Austria location map
Frequently Asked Questions
What are the best things to do in Vienna?
Vienna offers excellent museums like the Kunsthistorisches Museum and Belvedere Palace (home to Klimt's 'The Kiss'), grand coffeehouses like Café Central for Sachertorte, and the Schönbrunn Palace gardens. The Naschmarkt is good for sampling Austrian wines and street food, while a evening at the State Opera (standing room tickets start around €10) gives you accessible high culture. In summer, don't miss the open-air film festival at Rathausplatz.
What should I do in Salzburg beyond the Sound of Music tour?
Salzburg's Altstadt (Old Town) is a UNESCO site with the cliff-top Hohensalzburg Fortress offering panoramic views, Mozart's birthplace on Getreidegasse, and the Mirabell Gardens where locals spend their afternoons. The DomQuartier museum pass (€13) connects four museums through the Archbishop's former residence. For a quieter experience, walk up the Mönchsberg trail for views over the Salzach River and grab a beer at the clifftop Augustiner Bräu brewery, Salzburg's largest beer hall since 1621.
What adventurous activities can I do in Austria?
The Dachstein region offers year-round glacier hiking and the 'Five Fingers' viewing platform (which juts out over a 400m drop), while the Ötztal Alps have via ferrata routes ranging from beginner to expert. In summer, try canyoning in the Salzkammergut gorges near Hallstatt or paragliding from the Krippenstein summit (tandem flights around €150). Winter brings backcountry skiing in Arlberg, ice climbing in Stubai Valley, and tobogganing runs like the 14km Rodelbahn Axamer Lizum near Innsbruck.
How should I plan a route to see Austria?
The classic route is Vienna (3 days) → Salzburg (2 days) → Hallstatt (1 day) → Innsbruck (2 days), easily connected by ÖBB trains with the Österreichcard pass starting around €162 for three days. If you have more time, add Graz for its old town and culinary scene, or the Wachau Valley for wine country between Vienna and Salzburg. Rent a car only if you're exploring smaller alpine villages or doing serious hiking, since trains reach all major destinations and parking in city centers runs €20-30/day.
Where should I go in Austria in winter?
Winter demands either the Christmas markets (Vienna's Christkindlmarkt and Innsbruck's Altstadt markets run late November through December) or the ski resorts. St. Anton, Ischgl, and Kitzbühel offer reliable snow and lively après-ski, while families prefer gentler slopes in Seefeld or the Zillertal Valley. For non-skiers, Hallstatt is magical under snow with far fewer crowds, and the thermal spas in Bad Gastein provide a warm retreat after a day exploring snowy alpine towns.
What can I do for free in Austria?
Vienna's Prater park (home of the giant Ferris wheel) is free to enter, as are the gardens at Schönbrunn and Belvedere palaces.
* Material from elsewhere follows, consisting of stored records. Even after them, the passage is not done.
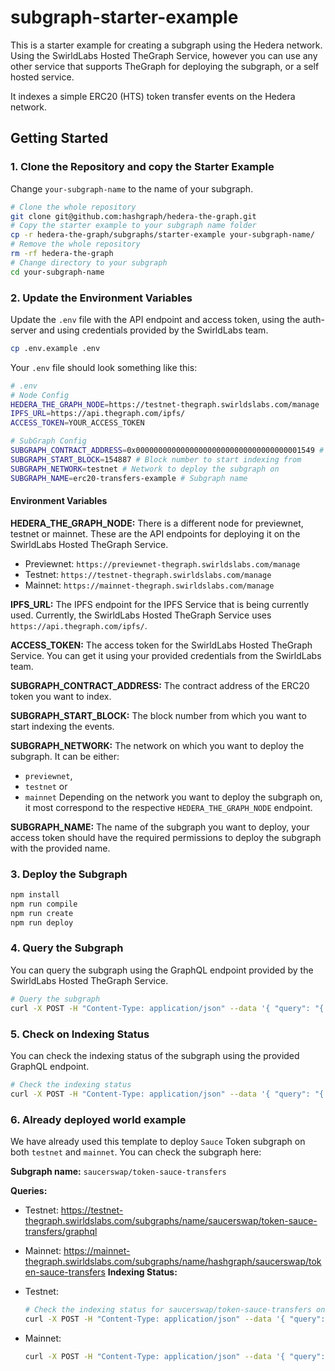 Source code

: # subgraph-starter-example

This is a starter example for creating a subgraph using the Hedera network. Using the SwirldLabs Hosted TheGraph Service, however you can use any other service that supports TheGraph for deploying the subgraph, or a self hosted service.

It indexes a simple ERC20 (HTS) token transfer events on the Hedera network.

## Getting Started

### 1. Clone the Repository and copy the Starter Example

Change `your-subgraph-name` to the name of your subgraph.

```bash
# Clone the whole repository
git clone git@github.com:hashgraph/hedera-the-graph.git
# Copy the starter example to your subgraph name folder
cp -r hedera-the-graph/subgraphs/starter-example your-subgraph-name/
# Remove the whole repository
rm -rf hedera-the-graph
# Change directory to your subgraph
cd your-subgraph-name
```


### 2. Update the Environment Variables

Update the `.env` file with the API endpoint and access token, using the auth-server and using credentials provided by the SwirldLabs team.

```bash
cp .env.example .env
```

Your `.env` file should look something like this:

```bash
# .env
# Node Config
HEDERA_THE_GRAPH_NODE=https://testnet-thegraph.swirldslabs.com/manage
IPFS_URL=https://api.thegraph.com/ipfs/
ACCESS_TOKEN=YOUR_ACCESS_TOKEN

# SubGraph Config
SUBGRAPH_CONTRACT_ADDRESS=0x0000000000000000000000000000000000001549 # USDC Token
SUBGRAPH_START_BLOCK=154887 # Block number to start indexing from
SUBGRAPH_NETWORK=testnet # Network to deploy the subgraph on
SUBGRAPH_NAME=erc20-transfers-example # Subgraph name
```

#### Environment Variables

**HEDERA_THE_GRAPH_NODE:** There is a different node for previewnet, testnet or mainnet. These are the API endpoints for deploying it on the SwirldLabs Hosted TheGraph Service.
- Previewnet: `https://previewnet-thegraph.swirldslabs.com/manage`
- Testnet: `https://testnet-thegraph.swirldslabs.com/manage`
- Mainnet: `https://mainnet-thegraph.swirldslabs.com/manage`

**IPFS_URL:** The IPFS endpoint for the IPFS Service that is being currently used. Currently, the SwirldLabs Hosted TheGraph Service uses `https://api.thegraph.com/ipfs/`.

**ACCESS_TOKEN:** The access token for the SwirldLabs Hosted TheGraph Service. You can get it using your provided credentials from the SwirldLabs team.

**SUBGRAPH_CONTRACT_ADDRESS:** The contract address of the ERC20 token you want to index.

**SUBGRAPH_START_BLOCK:** The block number from which you want to start indexing the events.

**SUBGRAPH_NETWORK:** The network on which you want to deploy the subgraph. It can be either:
-  `previewnet`, 
- `testnet` or 
- `mainnet`
Depending on the network you want to deploy the subgraph on, it most correspond to the respective `HEDERA_THE_GRAPH_NODE` endpoint.

**SUBGRAPH_NAME:** The name of the subgraph you want to deploy, your access token should have the required permissions to deploy the subgraph with the provided name.


### 3. Deploy the Subgraph

```bash
npm install
npm run compile
npm run create
npm run deploy
```

### 4. Query the Subgraph

You can query the subgraph using the GraphQL endpoint provided by the SwirldLabs Hosted TheGraph Service.

```bash
# Query the subgraph
curl -X POST -H "Content-Type: application/json" --data '{ "query": "{ transfers(first: 5) { id from to value } }" }' https://testnet-thegraph.swirldslabs.com/subgraphs/name/your-subgraph-name
```

### 5. Check on Indexing Status

You can check the indexing status of the subgraph using the provided GraphQL endpoint.

```bash
# Check the indexing status
curl -X POST -H "Content-Type: application/json" --data '{ "query": "{ indexingStatusForCurrentVersion(subgraphName: \"your-subgraph-name\") { synced } }" }' https://testnet-thegraph.swirldslabs.com/graphql
```

### 6. Already deployed world example
We have already used this template to deploy `Sauce` Token subgraph on both `testnet` and `mainnet`. You can check the subgraph here:

**Subgraph name:** `saucerswap/token-sauce-transfers`

**Queries:**
- Testnet: https://testnet-thegraph.swirldslabs.com/subgraphs/name/saucerswap/token-sauce-transfers/graphql

- Mainnet: https://mainnet-thegraph.swirldslabs.com/subgraphs/name/hashgraph/saucerswap/token-sauce-transfers
**Indexing Status:**
- Testnet: 
    ```bash
    # Check the indexing status for saucerswap/token-sauce-transfers on testnet
    curl -X POST -H "Content-Type: application/json" --data '{ "query": "{ indexingStatusForCurrentVersion(subgraphName: \"saucerswap/token-sauce-transfers\") { health synced chains { chainHeadBlock { number } latestBlock { number } } } }" }' https://testnet-thegraph.swirldslabs.com/graphql | jq
    ```

- Mainnet: 
    ```bash
    curl -X POST -H "Content-Type: application/json" --data '{ "query": "{ indexingStatusForCurrentVersion(subgraphName: \"saucerswap/token-sauce-transfers\") { health synced chains { chainHeadBlock { number } latestBlock { number } } } }" }' https://mainnet-thegraph.swirldslabs.com/graphql | jq
    ``` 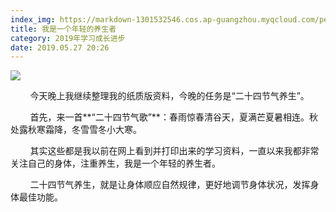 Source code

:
 ```yaml
---
index_img: https://markdown-1301532546.cos.ap-guangzhou.myqcloud.com/peipei_blog/20210921150152.jpeg
title: 我是一个年轻的养生者
category: 2019年学习成长进步
date: 2019.05.27 20:26
---
```


![](https://markdown-1301532546.cos.ap-guangzhou.myqcloud.com/peipei_blog/20210921150152.jpeg)  



        今天晚上我继续整理我的纸质版资料，今晚的任务是“二十四节气养生”。  

        首先，来一首**“二十四节气歌”**：春雨惊春清谷天，夏满芒夏暑相连。秋处露秋寒霜降，冬雪雪冬小大寒。

        其实这些都是我以前在网上看到并打印出来的学习资料，一直以来我都非常关注自己的身体，注重养生，我是一个年轻的养生者。

        二十四节气养生，就是让身体顺应自然规律，更好地调节身体状况，发挥身体最佳功能。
Most churches, including St. Stephen's Cathedral in Vienna and the Franciscan Church in Salzburg, welcome visitors without charge. Hiking trails throughout the country are free and well-marked, from the Almkanal river walk in Salzburg to alpine routes in Tirol. Many museums offer free entry on the first Sunday of the month, and Vienna's Rathaus hosts free summer concerts and winter ice skating.
What makes Hallstatt and the Dachstein Salzkammergut special?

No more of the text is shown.